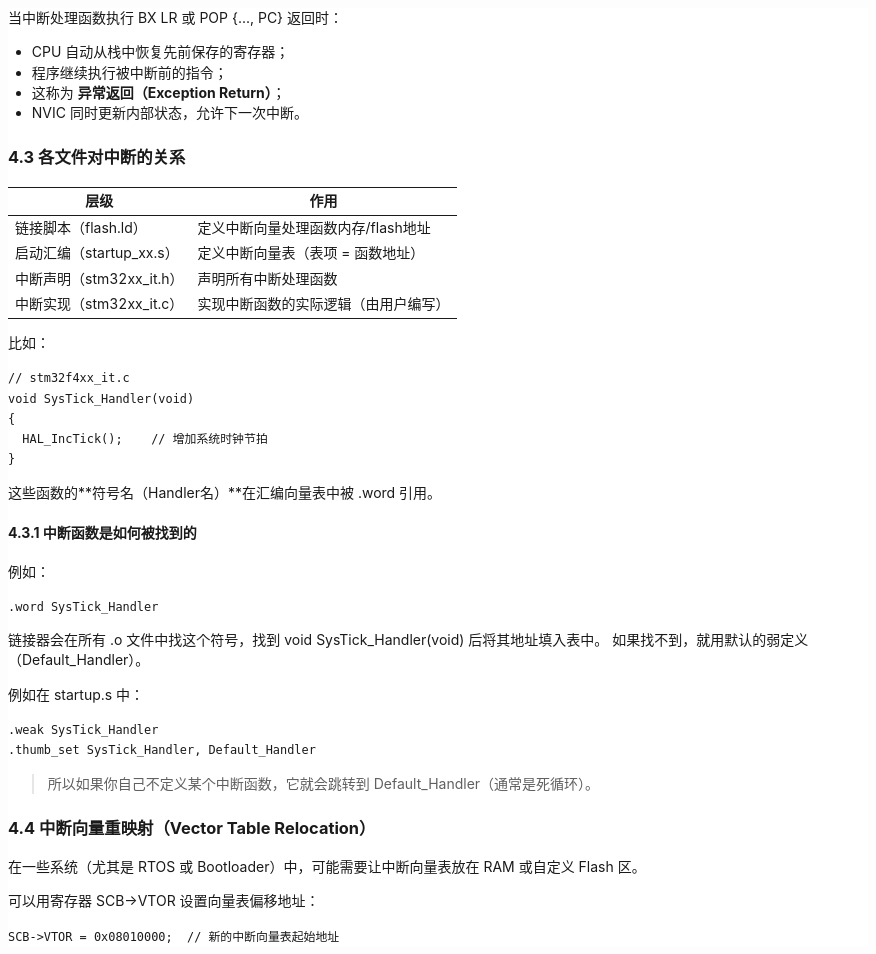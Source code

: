 当中断处理函数执行 BX LR 或 POP {..., PC} 返回时：

- CPU 自动从栈中恢复先前保存的寄存器；
- 程序继续执行被中断前的指令；
- 这称为 **异常返回（Exception Return）**；
- NVIC 同时更新内部状态，允许下一次中断。


### 4.3 各文件对中断的关系

| **层级**             | **作用**               |
| ------------------ | -------------------- |
| 链接脚本（flash.ld）     | 定义中断向量处理函数内存/flash地址 |
| 启动汇编（startup_xx.s） | 定义中断向量表（表项 = 函数地址）   |
| 中断声明（stm32xx_it.h） | 声明所有中断处理函数           |
| 中断实现（stm32xx_it.c） | 实现中断函数的实际逻辑（由用户编写）   |

比如：
```
// stm32f4xx_it.c
void SysTick_Handler(void)
{
  HAL_IncTick();    // 增加系统时钟节拍
}
```

这些函数的**符号名（Handler名）**在汇编向量表中被 .word 引用。

#### 4.3.1 中断函数是如何被找到的

例如：
```
.word SysTick_Handler
```

链接器会在所有 .o 文件中找这个符号，找到 void SysTick_Handler(void) 后将其地址填入表中。
如果找不到，就用默认的弱定义（Default_Handler）。

例如在 startup.s 中：
```
.weak SysTick_Handler
.thumb_set SysTick_Handler, Default_Handler
```

> 所以如果你自己不定义某个中断函数，它就会跳转到 Default_Handler（通常是死循环）。


### 4.4 中断向量重映射（Vector Table Relocation）
  
在一些系统（尤其是 RTOS 或 Bootloader）中，可能需要让中断向量表放在 RAM 或自定义 Flash 区。

可以用寄存器 SCB->VTOR 设置向量表偏移地址：
```
SCB->VTOR = 0x08010000;  // 新的中断向量表起始地址
```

» WHAT THE TASK ASKS
The expected output is the lines from the one holding "### 4.4 中断向量重映射（Vector Table Relocation）" through the last line of the data, exactly as they appear, with nothing before or after.

» RESULT BELOW
### 4.4 中断向量重映射（Vector Table Relocation）
  
在一些系统（尤其是 RTOS 或 Bootloader）中，可能需要让中断向量表放在 RAM 或自定义 Flash 区。

可以用寄存器 SCB->VTOR 设置向量表偏移地址：
```
SCB->VTOR = 0x08010000;  // 新的中断向量表起始地址
```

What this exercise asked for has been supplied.